2. The array assembly according to claim 1, characterized in that the third axis of symmetry intersects the second axis of symmetry at the discharge port to form an acute angle.
3. The matrix assembly according to claim 1, characterized in that the nozzle is a stepped nozzle.
4. The matrix assembly according to claim 3, characterized in that the nozzle has a distal end including the injection tip; and a proximal end opposite the injection tip, the proximal end of the nozzle being in fluid communication with a fluid source.
5. The matrix assembly according to claim 4, characterized in that the distal end of the nozzle has a tip inner diameter (TID) and the proximal end of the nozzle has a proximal inner diameter (PID) wherein the PID is greater than the TID.
6. The die assembly according to claim 1, characterized in that the injection tip is located in a recoil position that is 0.05 mm to 0.15 mm upstream of the discharge face.
7. The die assembly according to claim 6, characterized in that the extrusion step surrounds the injection tip in the recoil position.
8. The matrix assembly according to claim 7, characterized in that the TID is from 0.25 mm to 0.35 mm.
9. The die assembly according to claim 8, characterized in that the injection tip has an outer diameter of 0.60 mm to 0.90 mm.

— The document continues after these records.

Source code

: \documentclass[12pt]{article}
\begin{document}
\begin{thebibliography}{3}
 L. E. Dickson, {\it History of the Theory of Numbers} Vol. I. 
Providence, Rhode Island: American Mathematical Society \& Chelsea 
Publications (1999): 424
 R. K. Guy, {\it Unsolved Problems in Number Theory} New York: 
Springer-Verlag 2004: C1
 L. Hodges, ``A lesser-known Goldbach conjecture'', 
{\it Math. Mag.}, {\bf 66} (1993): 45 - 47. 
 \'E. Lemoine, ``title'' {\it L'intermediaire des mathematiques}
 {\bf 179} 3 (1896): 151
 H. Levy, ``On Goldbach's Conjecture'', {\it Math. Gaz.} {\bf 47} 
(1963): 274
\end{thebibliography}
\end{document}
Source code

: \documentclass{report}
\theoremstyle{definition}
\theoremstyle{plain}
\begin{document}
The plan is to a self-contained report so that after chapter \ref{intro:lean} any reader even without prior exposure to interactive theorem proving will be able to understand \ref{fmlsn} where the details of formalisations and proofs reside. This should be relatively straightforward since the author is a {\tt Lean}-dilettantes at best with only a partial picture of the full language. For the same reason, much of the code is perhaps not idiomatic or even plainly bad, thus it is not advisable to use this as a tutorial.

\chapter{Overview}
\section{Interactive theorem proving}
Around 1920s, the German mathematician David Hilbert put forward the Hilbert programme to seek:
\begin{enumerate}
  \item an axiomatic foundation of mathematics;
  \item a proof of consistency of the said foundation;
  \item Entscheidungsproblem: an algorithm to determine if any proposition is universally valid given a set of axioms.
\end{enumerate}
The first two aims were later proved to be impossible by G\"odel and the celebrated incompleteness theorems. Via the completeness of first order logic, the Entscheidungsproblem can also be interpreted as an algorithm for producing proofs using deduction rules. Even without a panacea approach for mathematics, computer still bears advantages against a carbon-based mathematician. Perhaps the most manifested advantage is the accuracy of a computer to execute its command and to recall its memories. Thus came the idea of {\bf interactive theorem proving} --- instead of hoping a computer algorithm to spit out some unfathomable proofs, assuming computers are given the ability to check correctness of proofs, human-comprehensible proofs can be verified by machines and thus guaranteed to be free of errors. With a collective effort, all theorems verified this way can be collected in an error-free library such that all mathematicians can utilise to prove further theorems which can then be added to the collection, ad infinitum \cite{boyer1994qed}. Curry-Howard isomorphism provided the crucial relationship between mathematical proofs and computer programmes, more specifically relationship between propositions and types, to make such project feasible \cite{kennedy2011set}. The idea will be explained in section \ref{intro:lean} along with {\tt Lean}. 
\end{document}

10. The matrix assembly according to claim 1, characterized in that it further comprises an inlet plate attached to an upstream face of the matrix plate, the inlet plate having a conical inlet port, the inlet port being adjacent to the inlet.
11. The matrix assembly of any of claims 1 to 10, characterized in that it comprises a rotating blade apparatus in operational communication with the discharge port of the discharge face.

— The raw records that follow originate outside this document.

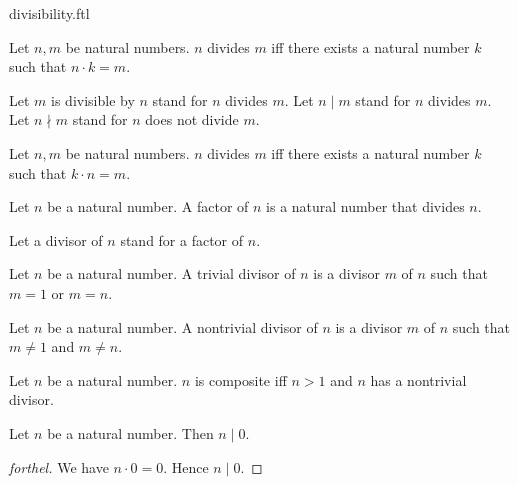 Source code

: \documentclass{naproche-library}
\begin{document}
\begin{smodule}[title=Divisibility]{divisibility.ftl}

\begin{definition}[forthel,id=ARITHMETIC_07_4239998993825792]
  Let $n, m$ be natural numbers.
  $n$ divides $m$ iff there exists a natural number $k$ such that $n \cdot k = m$.

  Let $m$ is divisible by $n$ stand for $n$ divides $m$.
  Let $n \mid m$ stand for $n$ divides $m$.
  Let $n \nmid m$ stand for $n$ does not divide $m$.
\end{definition}

\begin{lemma}[forthel,id=ARITHMETIC_07_1478855118290944]
  Let $n, m$ be natural numbers.
  $n$ divides $m$ iff there exists a natural number $k$ such that $k \cdot n = m$.
\end{lemma}

\begin{definition}[forthel,id=ARITHMETIC_07_1311437490225152]
  Let $n$ be a natural number.
  A factor of $n$ is a natural number that divides $n$.

  Let a divisor of $n$ stand for a factor of $n$.
\end{definition}

\begin{definition}[forthel,id=ARITHMETIC_10_5438991513944064]
  Let $n$ be a natural number.
  A trivial divisor of $n$ is a divisor $m$ of $n$ such that $m = 1$ or $m = n$.
\end{definition}

\begin{definition}[forthel,id=ARITHMETIC_10_8768240253665280]
  Let $n$ be a natural number.
  A nontrivial divisor of $n$ is a divisor $m$ of $n$ such that $m \neq 1$ and $m \neq n$.
\end{definition}

\begin{definition}[forthel,id=ARITHMETIC_10_8020087063707648]
  Let $n$ be a natural number.
  $n$ is composite iff $n > 1$ and $n$ has a nontrivial divisor.
\end{definition}

\begin{proposition}[forthel,id=ARITHMETIC_07_2242720387039232]
  Let $n$ be a natural number.
  Then $n \mid 0$.
\end{proposition}
\begin{proof}[forthel]
  We have $n \cdot 0 = 0$.
  Hence $n \mid 0$.
\end{proof}


\end{smodule}
\end{document}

12. The die assembly according to claim 11, characterized in that it comprises: an extrudate in the extrusion step, the extrudate surrounding the injection tip of the nozzle; the injection tip of the nozzle injecting a fluid into the extrudate as the extrudate exits the discharge port to form a fluid-filled extrudate; and the rotating blade apparatus cuts the fluid-filled extrudate to form fluid-filled pellets.
13. The matrix assembly according to claim 12, characterized in that the fluid-filled pellets have open ends.
14. The matrix assembly according to claim 12, characterized in that the fluid-filled pellets have closed ends.
15. The die assembly according to claim 1, characterized in that it comprises an outlet plate attached to the discharge face of the die plate, the outlet plate having an outlet face and an outlet port located on the outlet face; a channel in the outlet plate, the channel seamlessly connecting the discharge port to the outlet port; and the injection tip of the nozzle extending into the channel, the channel surrounding the injection tip.